Gilded circular wreath with a Swastika at the bottom. Extending from either side of the wreath are gilded sprigs of oak leaves. Voided within the wreath is the bronze profile of an eagle's head with a large eye, facing to the wearer's right hand side. Suspended from the bottom of the wreath by a single ring-hook (the other one of the pair is missing) is a gilt pendant in the form of star, with a spray of laurel leaves on either side.

History / Summary

This badge was collected by 400071 Flight Lieutenant William Alexander Trickett, RAAF, while he was a prisoner of war at Stalag Luft III, 30 miles south east of Luckenwald in Germany. The Reconnaissance/Air-Sea Rescue/Meteorological Gold Clasp was one of a series of flying clasps instituted in 1941 to reward aircrew who had flown a large number of operational sorties. All varieties consisted of a circular laurel wreath with a spray of oak-leaves on either side, the symbol in the centre of the wreath and the colour of the badge indicating the arm of the service and the number of operations flown.
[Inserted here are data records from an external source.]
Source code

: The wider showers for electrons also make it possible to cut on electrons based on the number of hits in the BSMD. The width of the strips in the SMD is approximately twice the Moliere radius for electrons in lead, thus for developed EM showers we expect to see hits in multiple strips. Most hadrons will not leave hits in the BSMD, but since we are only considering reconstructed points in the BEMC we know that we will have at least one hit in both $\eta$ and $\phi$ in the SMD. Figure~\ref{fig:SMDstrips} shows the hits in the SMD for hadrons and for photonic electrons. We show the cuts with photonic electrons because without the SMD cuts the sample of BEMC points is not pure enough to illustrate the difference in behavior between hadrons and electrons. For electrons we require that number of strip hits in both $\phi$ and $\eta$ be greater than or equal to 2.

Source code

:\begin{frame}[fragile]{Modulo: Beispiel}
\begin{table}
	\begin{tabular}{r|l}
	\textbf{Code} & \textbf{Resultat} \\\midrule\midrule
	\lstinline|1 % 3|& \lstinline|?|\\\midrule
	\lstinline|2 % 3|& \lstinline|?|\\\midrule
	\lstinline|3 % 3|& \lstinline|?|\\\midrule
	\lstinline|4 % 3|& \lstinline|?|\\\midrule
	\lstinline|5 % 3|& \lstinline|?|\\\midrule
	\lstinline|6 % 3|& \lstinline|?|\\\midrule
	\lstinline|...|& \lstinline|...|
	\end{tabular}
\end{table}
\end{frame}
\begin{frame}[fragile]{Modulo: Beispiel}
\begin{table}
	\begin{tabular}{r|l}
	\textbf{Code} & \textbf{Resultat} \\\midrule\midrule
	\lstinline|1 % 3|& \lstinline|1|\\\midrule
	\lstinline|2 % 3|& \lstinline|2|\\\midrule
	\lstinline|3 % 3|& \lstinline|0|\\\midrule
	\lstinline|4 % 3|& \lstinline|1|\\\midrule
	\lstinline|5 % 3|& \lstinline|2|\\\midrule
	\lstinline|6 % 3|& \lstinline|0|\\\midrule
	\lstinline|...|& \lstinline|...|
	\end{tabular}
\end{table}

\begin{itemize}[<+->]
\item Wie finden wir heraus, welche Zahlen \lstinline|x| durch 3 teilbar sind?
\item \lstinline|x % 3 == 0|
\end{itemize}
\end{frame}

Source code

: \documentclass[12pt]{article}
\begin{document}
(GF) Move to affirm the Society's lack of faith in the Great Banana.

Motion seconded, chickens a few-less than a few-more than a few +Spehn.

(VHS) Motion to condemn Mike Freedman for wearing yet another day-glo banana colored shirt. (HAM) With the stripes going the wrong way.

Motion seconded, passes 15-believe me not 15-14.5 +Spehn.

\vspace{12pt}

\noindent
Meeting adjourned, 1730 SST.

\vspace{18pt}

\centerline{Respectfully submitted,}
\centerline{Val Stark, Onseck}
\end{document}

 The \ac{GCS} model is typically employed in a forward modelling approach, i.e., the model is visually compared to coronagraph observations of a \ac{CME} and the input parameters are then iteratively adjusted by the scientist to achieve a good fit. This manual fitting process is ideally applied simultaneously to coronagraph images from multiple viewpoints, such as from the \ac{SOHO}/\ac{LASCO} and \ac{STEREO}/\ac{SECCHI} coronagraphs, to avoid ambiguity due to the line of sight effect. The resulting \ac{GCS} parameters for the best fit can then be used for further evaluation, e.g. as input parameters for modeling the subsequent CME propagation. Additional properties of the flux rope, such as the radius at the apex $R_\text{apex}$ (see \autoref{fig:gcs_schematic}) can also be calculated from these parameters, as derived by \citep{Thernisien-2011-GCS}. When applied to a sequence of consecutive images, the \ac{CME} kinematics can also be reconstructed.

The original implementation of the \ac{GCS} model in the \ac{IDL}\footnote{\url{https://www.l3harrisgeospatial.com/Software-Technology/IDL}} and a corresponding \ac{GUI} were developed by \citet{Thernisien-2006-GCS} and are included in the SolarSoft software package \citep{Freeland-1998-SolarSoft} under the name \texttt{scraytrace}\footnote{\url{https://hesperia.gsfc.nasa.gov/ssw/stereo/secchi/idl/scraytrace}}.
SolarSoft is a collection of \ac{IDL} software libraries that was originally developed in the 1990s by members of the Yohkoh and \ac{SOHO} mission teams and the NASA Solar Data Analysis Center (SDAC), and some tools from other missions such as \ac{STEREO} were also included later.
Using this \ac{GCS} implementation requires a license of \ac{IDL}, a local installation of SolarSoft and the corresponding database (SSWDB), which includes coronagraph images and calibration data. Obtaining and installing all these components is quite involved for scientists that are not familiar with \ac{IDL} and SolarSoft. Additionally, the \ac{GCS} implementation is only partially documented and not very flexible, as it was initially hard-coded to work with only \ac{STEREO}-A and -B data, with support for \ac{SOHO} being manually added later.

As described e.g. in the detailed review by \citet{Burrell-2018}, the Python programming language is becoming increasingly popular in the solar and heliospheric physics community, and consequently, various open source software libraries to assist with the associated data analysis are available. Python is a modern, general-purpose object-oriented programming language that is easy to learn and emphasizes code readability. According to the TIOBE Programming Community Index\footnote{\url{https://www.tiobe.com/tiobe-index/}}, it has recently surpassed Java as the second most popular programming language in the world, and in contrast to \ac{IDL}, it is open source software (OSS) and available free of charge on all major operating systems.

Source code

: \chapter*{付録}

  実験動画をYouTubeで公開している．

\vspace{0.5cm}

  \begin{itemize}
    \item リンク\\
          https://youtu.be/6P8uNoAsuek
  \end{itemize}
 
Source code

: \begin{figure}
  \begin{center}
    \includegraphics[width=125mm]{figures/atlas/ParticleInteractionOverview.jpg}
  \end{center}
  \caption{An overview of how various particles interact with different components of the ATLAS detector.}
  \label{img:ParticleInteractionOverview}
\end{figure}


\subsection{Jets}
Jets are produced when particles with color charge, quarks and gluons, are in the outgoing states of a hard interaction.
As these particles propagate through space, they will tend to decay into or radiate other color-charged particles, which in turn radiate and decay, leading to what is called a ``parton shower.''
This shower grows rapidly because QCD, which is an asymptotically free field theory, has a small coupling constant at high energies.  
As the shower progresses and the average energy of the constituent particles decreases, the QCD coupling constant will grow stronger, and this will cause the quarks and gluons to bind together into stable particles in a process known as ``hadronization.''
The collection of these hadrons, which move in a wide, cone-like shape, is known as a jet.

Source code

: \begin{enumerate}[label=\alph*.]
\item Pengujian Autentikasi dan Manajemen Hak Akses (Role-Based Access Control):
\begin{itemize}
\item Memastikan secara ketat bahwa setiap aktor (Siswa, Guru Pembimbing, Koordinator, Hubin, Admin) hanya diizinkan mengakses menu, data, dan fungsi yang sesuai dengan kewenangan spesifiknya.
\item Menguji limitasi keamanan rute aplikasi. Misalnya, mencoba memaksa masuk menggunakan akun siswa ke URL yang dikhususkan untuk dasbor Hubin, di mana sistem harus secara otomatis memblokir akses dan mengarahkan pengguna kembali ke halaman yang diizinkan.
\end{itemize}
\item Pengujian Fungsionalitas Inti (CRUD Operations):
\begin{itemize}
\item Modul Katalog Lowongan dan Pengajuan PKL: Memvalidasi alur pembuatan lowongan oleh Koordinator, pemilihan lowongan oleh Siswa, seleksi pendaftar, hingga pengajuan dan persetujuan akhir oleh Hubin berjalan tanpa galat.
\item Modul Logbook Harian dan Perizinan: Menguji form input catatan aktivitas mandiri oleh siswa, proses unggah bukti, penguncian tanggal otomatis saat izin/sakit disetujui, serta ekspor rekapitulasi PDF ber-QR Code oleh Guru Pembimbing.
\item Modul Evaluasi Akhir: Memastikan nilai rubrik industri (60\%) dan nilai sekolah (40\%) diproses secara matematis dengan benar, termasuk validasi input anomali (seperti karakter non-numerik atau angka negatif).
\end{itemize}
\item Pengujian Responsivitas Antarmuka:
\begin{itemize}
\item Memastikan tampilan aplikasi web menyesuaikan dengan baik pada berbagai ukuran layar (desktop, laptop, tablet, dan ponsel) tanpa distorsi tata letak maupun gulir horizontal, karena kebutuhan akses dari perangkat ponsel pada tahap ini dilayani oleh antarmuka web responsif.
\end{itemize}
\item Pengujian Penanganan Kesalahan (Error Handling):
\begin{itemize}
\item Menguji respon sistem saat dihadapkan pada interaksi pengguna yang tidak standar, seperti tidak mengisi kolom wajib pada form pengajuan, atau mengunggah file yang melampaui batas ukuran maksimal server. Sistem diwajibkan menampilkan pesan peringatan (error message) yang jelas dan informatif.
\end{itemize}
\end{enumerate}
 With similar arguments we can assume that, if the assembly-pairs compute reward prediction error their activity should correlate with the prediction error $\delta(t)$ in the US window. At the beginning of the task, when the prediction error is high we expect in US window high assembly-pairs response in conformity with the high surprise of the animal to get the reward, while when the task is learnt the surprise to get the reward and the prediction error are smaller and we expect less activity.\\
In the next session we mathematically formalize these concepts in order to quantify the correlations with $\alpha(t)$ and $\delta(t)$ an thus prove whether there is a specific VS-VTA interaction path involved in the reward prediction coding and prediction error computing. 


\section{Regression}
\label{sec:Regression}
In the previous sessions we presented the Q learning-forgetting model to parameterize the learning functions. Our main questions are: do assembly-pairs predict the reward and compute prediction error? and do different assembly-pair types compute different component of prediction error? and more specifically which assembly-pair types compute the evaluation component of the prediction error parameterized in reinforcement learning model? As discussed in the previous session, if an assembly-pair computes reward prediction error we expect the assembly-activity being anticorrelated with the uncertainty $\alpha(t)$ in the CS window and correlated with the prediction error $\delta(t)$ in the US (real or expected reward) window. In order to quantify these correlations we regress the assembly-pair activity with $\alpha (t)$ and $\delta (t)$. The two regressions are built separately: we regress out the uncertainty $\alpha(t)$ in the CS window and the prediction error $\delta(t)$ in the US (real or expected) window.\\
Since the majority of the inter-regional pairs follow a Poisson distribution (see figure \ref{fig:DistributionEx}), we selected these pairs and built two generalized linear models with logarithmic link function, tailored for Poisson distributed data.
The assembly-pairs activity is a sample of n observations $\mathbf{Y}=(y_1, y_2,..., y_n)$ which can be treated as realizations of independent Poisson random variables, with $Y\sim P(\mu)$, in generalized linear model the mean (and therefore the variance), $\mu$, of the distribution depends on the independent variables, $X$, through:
A bronze clasp was awarded for 20 missions, silver for 60 and gold for 110. In 1942, a pendant device of a gold star with sprays of laurel leaves on either side (the 'anhanger') was instituted to recognise larger numbers of operational flights completed - 250, 300, 400 or 500 depending upon the branch of service. By mid 1944, this pendant had been replaced by a new anhanger containing a boxed numeral marked in increments of 100 from 200 to 2000, indicative of the greater pressure now being placed upon Luftwaffe aircrew.

The badge was collected by William Alexander Trickett, who was born in Melbourne on 12 June, 1917. He joined the Air Cadets on 16 January, 1939 and transferred to the RAAF on 26 May, 1940. Trickett trained as a Navigator at Parkes, NSW. He embarked for the United Kingdom on 21 February 1941, and after further training there undertook 18 missions as a Pilot Officer and Flight Lieutenant with 35 and 76 Squadrons RAF.

On the night of 27/28 April, 1942 the Halifax bomber, in which he was the Navigator, was hit by Flak, damaging the controls of the aircraft and killing the rear gunner. Trickett bailed out with two other crew members (the Flight Engineer and Wireless Operator), over Dunkirk, was captured and became a prisoner of war. Between 1942 and 1945 Trickett was held at Stalag Luft III and Oflag IIIB. On 21 April 1945 Stalag Luft III was liberated by the Russian Army. The German guards left the camp to the inmates who had to fend for themselves. Trickett's duty at the end of April was to obtain the bread supply from the local town of Luckenwalde 30 miles South of Berlin, where he also obtained a selection of German combat badges at an abandoned shop. After his release he rejoined 76 Squadron. He was discharged on 15 January 1946.